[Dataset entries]
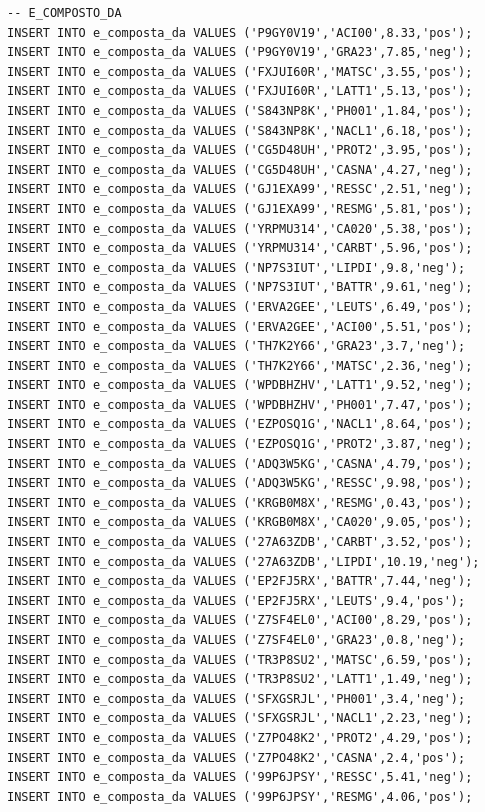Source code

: \documentclass[12pt]{report}
\begin{document}
\begin{scriptsize}
\begin{verbatim}
-- E_COMPOSTO_DA
INSERT INTO e_composta_da VALUES ('P9GY0V19','ACI00',8.33,'pos');
INSERT INTO e_composta_da VALUES ('P9GY0V19','GRA23',7.85,'neg');
INSERT INTO e_composta_da VALUES ('FXJUI60R','MATSC',3.55,'pos');
INSERT INTO e_composta_da VALUES ('FXJUI60R','LATT1',5.13,'pos');
INSERT INTO e_composta_da VALUES ('S843NP8K','PH001',1.84,'pos');
INSERT INTO e_composta_da VALUES ('S843NP8K','NACL1',6.18,'pos');
INSERT INTO e_composta_da VALUES ('CG5D48UH','PROT2',3.95,'pos');
INSERT INTO e_composta_da VALUES ('CG5D48UH','CASNA',4.27,'neg');
INSERT INTO e_composta_da VALUES ('GJ1EXA99','RESSC',2.51,'neg');
INSERT INTO e_composta_da VALUES ('GJ1EXA99','RESMG',5.81,'pos');
INSERT INTO e_composta_da VALUES ('YRPMU314','CA020',5.38,'pos');
INSERT INTO e_composta_da VALUES ('YRPMU314','CARBT',5.96,'pos');
INSERT INTO e_composta_da VALUES ('NP7S3IUT','LIPDI',9.8,'neg');
INSERT INTO e_composta_da VALUES ('NP7S3IUT','BATTR',9.61,'neg');
INSERT INTO e_composta_da VALUES ('ERVA2GEE','LEUTS',6.49,'pos');
INSERT INTO e_composta_da VALUES ('ERVA2GEE','ACI00',5.51,'pos');
INSERT INTO e_composta_da VALUES ('TH7K2Y66','GRA23',3.7,'neg');
INSERT INTO e_composta_da VALUES ('TH7K2Y66','MATSC',2.36,'neg');
INSERT INTO e_composta_da VALUES ('WPDBHZHV','LATT1',9.52,'neg');
INSERT INTO e_composta_da VALUES ('WPDBHZHV','PH001',7.47,'pos');
INSERT INTO e_composta_da VALUES ('EZPOSQ1G','NACL1',8.64,'pos');
INSERT INTO e_composta_da VALUES ('EZPOSQ1G','PROT2',3.87,'neg');
INSERT INTO e_composta_da VALUES ('ADQ3W5KG','CASNA',4.79,'pos');
INSERT INTO e_composta_da VALUES ('ADQ3W5KG','RESSC',9.98,'pos');
INSERT INTO e_composta_da VALUES ('KRGB0M8X','RESMG',0.43,'pos');
INSERT INTO e_composta_da VALUES ('KRGB0M8X','CA020',9.05,'pos');
INSERT INTO e_composta_da VALUES ('27A63ZDB','CARBT',3.52,'pos');
INSERT INTO e_composta_da VALUES ('27A63ZDB','LIPDI',10.19,'neg');
INSERT INTO e_composta_da VALUES ('EP2FJ5RX','BATTR',7.44,'neg');
INSERT INTO e_composta_da VALUES ('EP2FJ5RX','LEUTS',9.4,'pos');
INSERT INTO e_composta_da VALUES ('Z7SF4EL0','ACI00',8.29,'pos');
INSERT INTO e_composta_da VALUES ('Z7SF4EL0','GRA23',0.8,'neg');
INSERT INTO e_composta_da VALUES ('TR3P8SU2','MATSC',6.59,'pos');
INSERT INTO e_composta_da VALUES ('TR3P8SU2','LATT1',1.49,'neg');
INSERT INTO e_composta_da VALUES ('SFXGSRJL','PH001',3.4,'neg');
INSERT INTO e_composta_da VALUES ('SFXGSRJL','NACL1',2.23,'neg');
INSERT INTO e_composta_da VALUES ('Z7PO48K2','PROT2',4.29,'pos');
INSERT INTO e_composta_da VALUES ('Z7PO48K2','CASNA',2.4,'pos');
INSERT INTO e_composta_da VALUES ('99P6JPSY','RESSC',5.41,'neg');
INSERT INTO e_composta_da VALUES ('99P6JPSY','RESMG',4.06,'pos');

\end{verbatim}
\end{scriptsize}
\end{document}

Your assignment: Where a line of the data holds the word "MATSC", copy that line.

Result of the task:
INSERT INTO e_composta_da VALUES ('FXJUI60R','MATSC',3.55,'pos');
INSERT INTO e_composta_da VALUES ('TH7K2Y66','MATSC',2.36,'neg');
INSERT INTO e_composta_da VALUES ('TR3P8SU2','MATSC',6.59,'pos');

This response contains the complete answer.